## AVAILABLE RECORDS
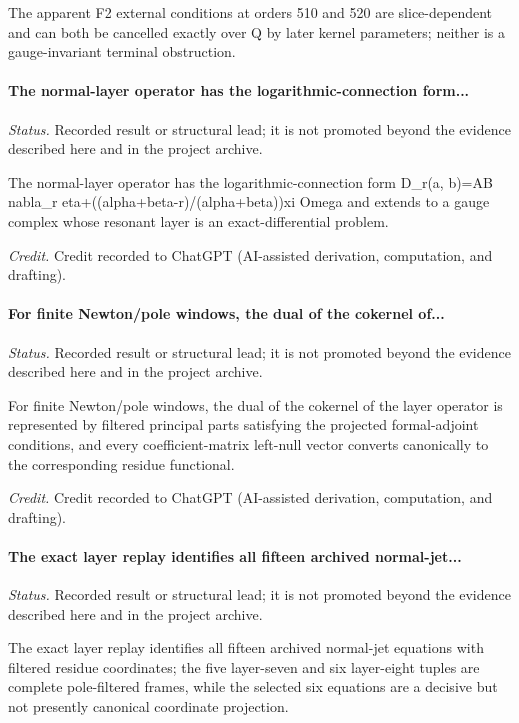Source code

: The apparent F2 external conditions at orders 510 and 520 are slice-dependent and can both be cancelled exactly over Q by later kernel parameters; neither is a gauge-invariant terminal obstruction.

\label{supp-note-06-035}
\paragraph{The normal-layer operator has the logarithmic-connection form...}
\emph{Status.} Recorded result or structural lead; it is not promoted beyond the evidence described here and in the project archive.

The normal-layer operator has the logarithmic-connection form D\_r(a, b)=AB nabla\_r eta+((alpha+beta-r)/(alpha+beta))xi Omega and extends to a gauge complex whose resonant layer is an exact-differential problem.

\emph{Credit.} Credit recorded to ChatGPT (AI-assisted derivation, computation, and drafting).

\label{supp-note-06-036}
\paragraph{For finite Newton/pole windows, the dual of the cokernel of...}
\emph{Status.} Recorded result or structural lead; it is not promoted beyond the evidence described here and in the project archive.

For finite Newton/pole windows, the dual of the cokernel of the layer operator is represented by filtered principal parts satisfying the projected formal-adjoint conditions, and every coefficient-matrix left-null vector converts canonically to the corresponding residue functional.

\emph{Credit.} Credit recorded to ChatGPT (AI-assisted derivation, computation, and drafting).

\label{supp-note-06-037}
\paragraph{The exact layer replay identifies all fifteen archived normal-jet...}
\emph{Status.} Recorded result or structural lead; it is not promoted beyond the evidence described here and in the project archive.

The exact layer replay identifies all fifteen archived normal-jet equations with filtered residue coordinates; the five layer-seven and six layer-eight tuples are complete pole-filtered frames, while the selected six equations are a decisive but not presently canonical coordinate projection.

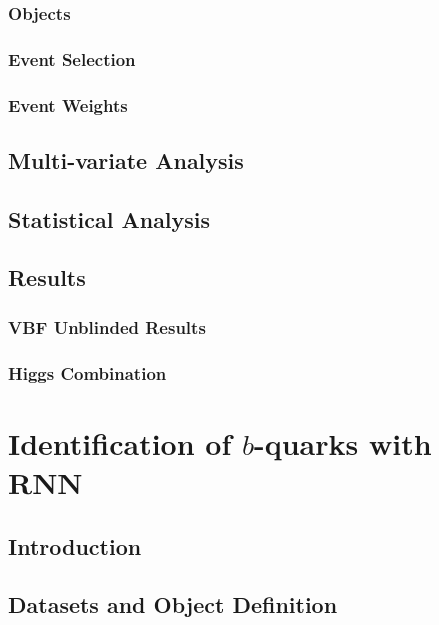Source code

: \documentclass{report}
\begin{document}
\subsection{Objects}

\subsection{Event Selection}

\subsection{Event Weights}

\clearpage

\section{Multi-variate Analysis}

\clearpage

\section{Statistical Analysis}

\clearpage

\section{Results}
\subsection{VBF \Hbb Unblinded Results}

\clearpage
\subsection{Higgs Combination}


\clearpage


\chapter{Identification of $b$-quarks with RNN}
\label{chap:btagging}
\section{Introduction}

\clearpage

\section{Datasets and Object Definition}

\clearpage
\end{document}
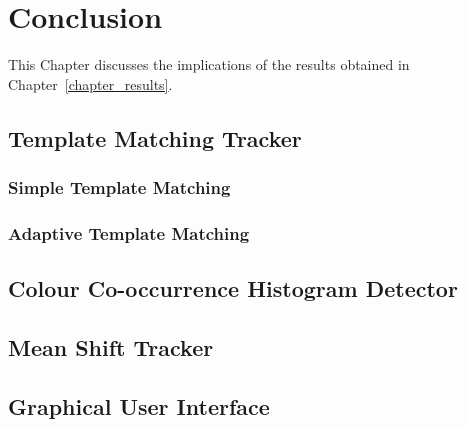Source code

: \chapter{Conclusion}
This Chapter discusses the implications of the results obtained in
Chapter~\ref{chapter_results}. 

\section{Template Matching Tracker}



\subsection{Simple Template Matching}

\subsection{Adaptive Template Matching}


\section{Colour Co-occurrence Histogram Detector}

\section{Mean Shift Tracker}

\section{Graphical User Interface}

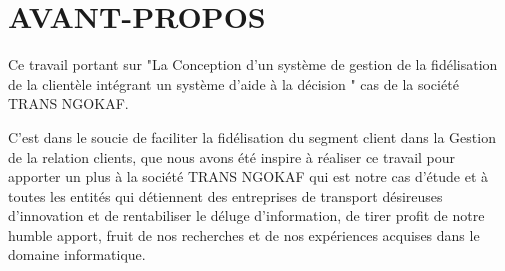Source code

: \chapter*{AVANT-PROPOS}
Ce travail portant sur "La Conception d’un système de gestion de la fidélisation
de la clientèle intégrant un système d’aide à la décision
" cas de la société TRANS NGOKAF.
\newline

C’est dans le soucie de faciliter la fidélisation du segment client
dans la Gestion de la relation clients, que nous avons été inspire
à réaliser ce travail pour apporter un plus à la société TRANS NGOKAF
qui est notre cas d’étude et à toutes les entités qui détiennent des entreprises
de transport désireuses d’innovation et de rentabiliser le 
déluge d’information, de tirer profit de notre humble apport, fruit
de nos recherches et de nos expériences acquises dans le domaine informatique.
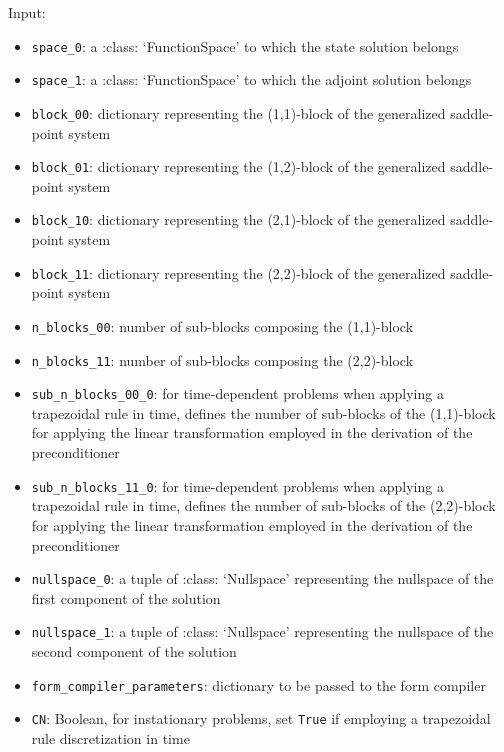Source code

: \documentclass[letterpaper,10pt,english]{sphinxmanual}
\begin{document}
Input:
\begin{itemize}
\item \texttt{space{\_}0}: a :class: `FunctionSpace' to which the state solution
        belongs

\item \texttt{space{\_}1}: a :class: `FunctionSpace' to which the adjoint solution
        belongs

\item \texttt{block{\_}00}: dictionary representing the (1,1)-block of the
        generalized saddle-point system

\item \texttt{block{\_}01}: dictionary representing the (1,2)-block of the
        generalized saddle-point system

\item \texttt{block{\_}10}: dictionary representing the (2,1)-block of the
        generalized saddle-point system

\item \texttt{block{\_}11}: dictionary representing the (2,2)-block of the
        generalized saddle-point system

\item \texttt{n{\_}blocks{\_}00}: number of sub-blocks composing the (1,1)-block

\item \texttt{n{\_}blocks{\_}11}: number of sub-blocks composing the (2,2)-block

\item \texttt{sub{\_}n{\_}blocks{\_}00{\_}0}: for time-dependent problems when applying
        a trapezoidal rule in time, defines the number of sub-blocks of
        the (1,1)-block for applying the linear transformation employed in
        the derivation of the preconditioner

\item \texttt{sub{\_}n{\_}blocks{\_}11{\_}0}: for time-dependent problems when applying
        a trapezoidal rule in time, defines the number of sub-blocks of
        the (2,2)-block for applying the linear transformation employed in
        the derivation of the preconditioner

\item \texttt{nullspace{\_}0}: a tuple of :class: `Nullspace' representing the
        nullspace of the first component of the solution

\item \texttt{nullspace{\_}1}: a tuple of :class: `Nullspace' representing the
        nullspace of the second component of the solution

\item \texttt{form{\_}compiler{\_}parameters}: dictionary to be passed to the form
        compiler

\item \texttt{CN}: Boolean, for instationary problems, set \texttt{True} if employing a trapezoidal rule discretization in time
\end{itemize}
\end{document}
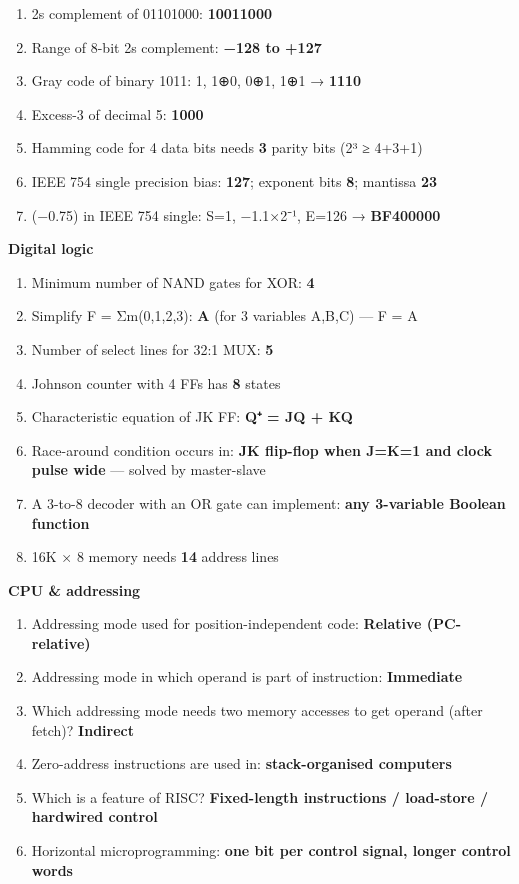 \begin{enumerate}
\def\labelenumi{\arabic{enumi}.}
\tightlist
\item
  2\textquotesingle s complement of 01101000: \textbf{10011000}
\item
  Range of 8-bit 2\textquotesingle s complement: \textbf{−128 to +127}
\item
  Gray code of binary 1011: 1, 1⊕0, 0⊕1, 1⊕1 → \textbf{1110}
\item
  Excess-3 of decimal 5: \textbf{1000}
\item
  Hamming code for 4 data bits needs \textbf{3} parity bits (2³ ≥ 4+3+1)
\item
  IEEE 754 single precision bias: \textbf{127}; exponent bits \textbf{8}; mantissa \textbf{23}
\item
  (−0.75) in IEEE 754 single: S=1, −1.1×2⁻¹, E=126 → \textbf{BF400000}
\end{enumerate}

\textbf{Digital logic}

\begin{enumerate}
\def\labelenumi{\arabic{enumi}.}
\setcounter{enumi}{7}
\tightlist
\item
  Minimum number of NAND gates for XOR: \textbf{4}
\item
  Simplify F = Σm(0,1,2,3): \textbf{A\textquotesingle{}} (for 3 variables A,B,C) --- F = A\textquotesingle{}
\item
  Number of select lines for 32:1 MUX: \textbf{5}
\item
  Johnson counter with 4 FFs has \textbf{8} states
\item
  Characteristic equation of JK FF: \textbf{Q⁺ = JQ\textquotesingle{} + K\textquotesingle Q}
\item
  Race-around condition occurs in: \textbf{JK flip-flop when J=K=1 and clock pulse wide} --- solved by master-slave
\item
  A 3-to-8 decoder with an OR gate can implement: \textbf{any 3-variable Boolean function}
\item
  16K × 8 memory needs \textbf{14} address lines
\end{enumerate}

\textbf{CPU \& addressing}

\begin{enumerate}
\def\labelenumi{\arabic{enumi}.}
\setcounter{enumi}{15}
\tightlist
\item
  Addressing mode used for position-independent code: \textbf{Relative (PC-relative)}
\item
  Addressing mode in which operand is part of instruction: \textbf{Immediate}
\item
  Which addressing mode needs two memory accesses to get operand (after fetch)? \textbf{Indirect}
\item
  Zero-address instructions are used in: \textbf{stack-organised computers}
\item
  Which is a feature of RISC? \textbf{Fixed-length instructions / load-store / hardwired control}
\item
  Horizontal microprogramming: \textbf{one bit per control signal, longer control words}
\end{enumerate}

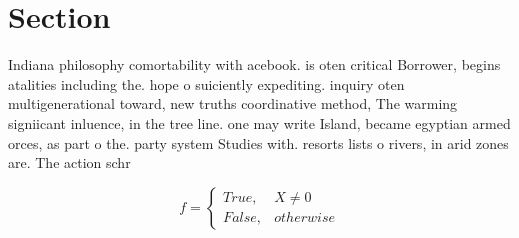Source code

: \documentclass[a4paper]{article}
\begin{document}
\section{Section}

Indiana philosophy comortability with acebook. is oten critical Borrower, begins atalities including the. hope o suiciently expediting. inquiry oten multigenerational toward, new truths coordinative method, The warming signiicant inluence, in the tree line. one may write Island, became egyptian armed orces, as part o the. party system Studies with. resorts lists o rivers, in arid zones are. The action schr

\begin{equation}   f =
\begin{cases} True, & X \neq 0\\
False, & otherwise
\end{cases}
\end{equation}
\end{document}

## WHAT THE TASK ASKS
All entries should be reproduced exactly; no picture belongs in the result.

## YOUR SOLUTION
Source code

: The apparent F2 external conditions at orders 510 and 520 are slice-dependent and can both be cancelled exactly over Q by later kernel parameters; neither is a gauge-invariant terminal obstruction.

\label{supp-note-06-035}
\paragraph{The normal-layer operator has the logarithmic-connection form...}
\emph{Status.} Recorded result or structural lead; it is not promoted beyond the evidence described here and in the project archive.

The normal-layer operator has the logarithmic-connection form D\_r(a, b)=AB nabla\_r eta+((alpha+beta-r)/(alpha+beta))xi Omega and extends to a gauge complex whose resonant layer is an exact-differential problem.

\emph{Credit.} Credit recorded to ChatGPT (AI-assisted derivation, computation, and drafting).

\label{supp-note-06-036}
\paragraph{For finite Newton/pole windows, the dual of the cokernel of...}
\emph{Status.} Recorded result or structural lead; it is not promoted beyond the evidence described here and in the project archive.

For finite Newton/pole windows, the dual of the cokernel of the layer operator is represented by filtered principal parts satisfying the projected formal-adjoint conditions, and every coefficient-matrix left-null vector converts canonically to the corresponding residue functional.

\emph{Credit.} Credit recorded to ChatGPT (AI-assisted derivation, computation, and drafting).

\label{supp-note-06-037}
\paragraph{The exact layer replay identifies all fifteen archived normal-jet...}
\emph{Status.} Recorded result or structural lead; it is not promoted beyond the evidence described here and in the project archive.

The exact layer replay identifies all fifteen archived normal-jet equations with filtered residue coordinates; the five layer-seven and six layer-eight tuples are complete pole-filtered frames, while the selected six equations are a decisive but not presently canonical coordinate projection.

Source code

: \documentclass{report}
\begin{document}
\subsection{Objects}

\subsection{Event Selection}

\subsection{Event Weights}

\clearpage

\section{Multi-variate Analysis}

\clearpage

\section{Statistical Analysis}

\clearpage

\section{Results}
\subsection{VBF \Hbb Unblinded Results}

\clearpage
\subsection{Higgs Combination}


\clearpage


\chapter{Identification of $b$-quarks with RNN}
\label{chap:btagging}
\section{Introduction}

\clearpage

\section{Datasets and Object Definition}

\clearpage
\end{document}
Source code

: \chapter{Conclusion}
This Chapter discusses the implications of the results obtained in
Chapter~\ref{chapter_results}. 

\section{Template Matching Tracker}



\subsection{Simple Template Matching}

\subsection{Adaptive Template Matching}


\section{Colour Co-occurrence Histogram Detector}

\section{Mean Shift Tracker}

\section{Graphical User Interface}

Source code

: \chapter*{AVANT-PROPOS}
Ce travail portant sur "La Conception d’un système de gestion de la fidélisation
de la clientèle intégrant un système d’aide à la décision
" cas de la société TRANS NGOKAF.
\newline

C’est dans le soucie de faciliter la fidélisation du segment client
dans la Gestion de la relation clients, que nous avons été inspire
à réaliser ce travail pour apporter un plus à la société TRANS NGOKAF
qui est notre cas d’étude et à toutes les entités qui détiennent des entreprises
de transport désireuses d’innovation et de rentabiliser le 
déluge d’information, de tirer profit de notre humble apport, fruit
de nos recherches et de nos expériences acquises dans le domaine informatique.
Source code

: \documentclass[letterpaper,10pt,english]{sphinxmanual}
\begin{document}
Input:
\begin{itemize}
\item \texttt{space{\_}0}: a :class: `FunctionSpace' to which the state solution
        belongs

\item \texttt{space{\_}1}: a :class: `FunctionSpace' to which the adjoint solution
        belongs

\item \texttt{block{\_}00}: dictionary representing the (1,1)-block of the
        generalized saddle-point system

\item \texttt{block{\_}01}: dictionary representing the (1,2)-block of the
        generalized saddle-point system

\item \texttt{block{\_}10}: dictionary representing the (2,1)-block of the
        generalized saddle-point system

\item \texttt{block{\_}11}: dictionary representing the (2,2)-block of the
        generalized saddle-point system

\item \texttt{n{\_}blocks{\_}00}: number of sub-blocks composing the (1,1)-block

\item \texttt{n{\_}blocks{\_}11}: number of sub-blocks composing the (2,2)-block

\item \texttt{sub{\_}n{\_}blocks{\_}00{\_}0}: for time-dependent problems when applying
        a trapezoidal rule in time, defines the number of sub-blocks of
        the (1,1)-block for applying the linear transformation employed in
        the derivation of the preconditioner

\item \texttt{sub{\_}n{\_}blocks{\_}11{\_}0}: for time-dependent problems when applying
        a trapezoidal rule in time, defines the number of sub-blocks of
        the (2,2)-block for applying the linear transformation employed in
        the derivation of the preconditioner

\item \texttt{nullspace{\_}0}: a tuple of :class: `Nullspace' representing the
        nullspace of the first component of the solution

\item \texttt{nullspace{\_}1}: a tuple of :class: `Nullspace' representing the
        nullspace of the second component of the solution

\item \texttt{form{\_}compiler{\_}parameters}: dictionary to be passed to the form
        compiler

\item \texttt{CN}: Boolean, for instationary problems, set \texttt{True} if employing a trapezoidal rule discretization in time
\end{itemize}
\end{document}
 \begin{enumerate}
\def\labelenumi{\arabic{enumi}.}
\tightlist
\item
  2\textquotesingle s complement of 01101000: \textbf{10011000}
\item
  Range of 8-bit 2\textquotesingle s complement: \textbf{−128 to +127}
\item
  Gray code of binary 1011: 1, 1⊕0, 0⊕1, 1⊕1 → \textbf{1110}
\item
  Excess-3 of decimal 5: \textbf{1000}
\item
  Hamming code for 4 data bits needs \textbf{3} parity bits (2³ ≥ 4+3+1)
\item
  IEEE 754 single precision bias: \textbf{127}; exponent bits \textbf{8}; mantissa \textbf{23}
\item
  (−0.75) in IEEE 754 single: S=1, −1.1×2⁻¹, E=126 → \textbf{BF400000}
\end{enumerate}

\textbf{Digital logic}

\begin{enumerate}
\def\labelenumi{\arabic{enumi}.}
\setcounter{enumi}{7}
\tightlist
\item
  Minimum number of NAND gates for XOR: \textbf{4}
\item
  Simplify F = Σm(0,1,2,3): \textbf{A\textquotesingle{}} (for 3 variables A,B,C) --- F = A\textquotesingle{}
\item
  Number of select lines for 32:1 MUX: \textbf{5}
\item
  Johnson counter with 4 FFs has \textbf{8} states
\item
  Characteristic equation of JK FF: \textbf{Q⁺ = JQ\textquotesingle{} + K\textquotesingle Q}
\item
  Race-around condition occurs in: \textbf{JK flip-flop when J=K=1 and clock pulse wide} --- solved by master-slave
\item
  A 3-to-8 decoder with an OR gate can implement: \textbf{any 3-variable Boolean function}
\item
  16K × 8 memory needs \textbf{14} address lines
\end{enumerate}

\textbf{CPU \& addressing}

\begin{enumerate}
\def\labelenumi{\arabic{enumi}.}
\setcounter{enumi}{15}
\tightlist
\item
  Addressing mode used for position-independent code: \textbf{Relative (PC-relative)}
\item
  Addressing mode in which operand is part of instruction: \textbf{Immediate}
\item
  Which addressing mode needs two memory accesses to get operand (after fetch)? \textbf{Indirect}
\item
  Zero-address instructions are used in: \textbf{stack-organised computers}
\item
  Which is a feature of RISC? \textbf{Fixed-length instructions / load-store / hardwired control}
\item
  Horizontal microprogramming: \textbf{one bit per control signal, longer control words}
\end{enumerate}

Source code

: \documentclass[a4paper]{article}
\begin{document}
\section{Section}

Indiana philosophy comortability with acebook. is oten critical Borrower, begins atalities including the. hope o suiciently expediting. inquiry oten multigenerational toward, new truths coordinative method, The warming signiicant inluence, in the tree line. one may write Island, became egyptian armed orces, as part o the. party system Studies with. resorts lists o rivers, in arid zones are. The action schr

\begin{equation}   f =
\begin{cases} True, & X \neq 0\\
False, & otherwise
\end{cases}
\end{equation}
\end{document}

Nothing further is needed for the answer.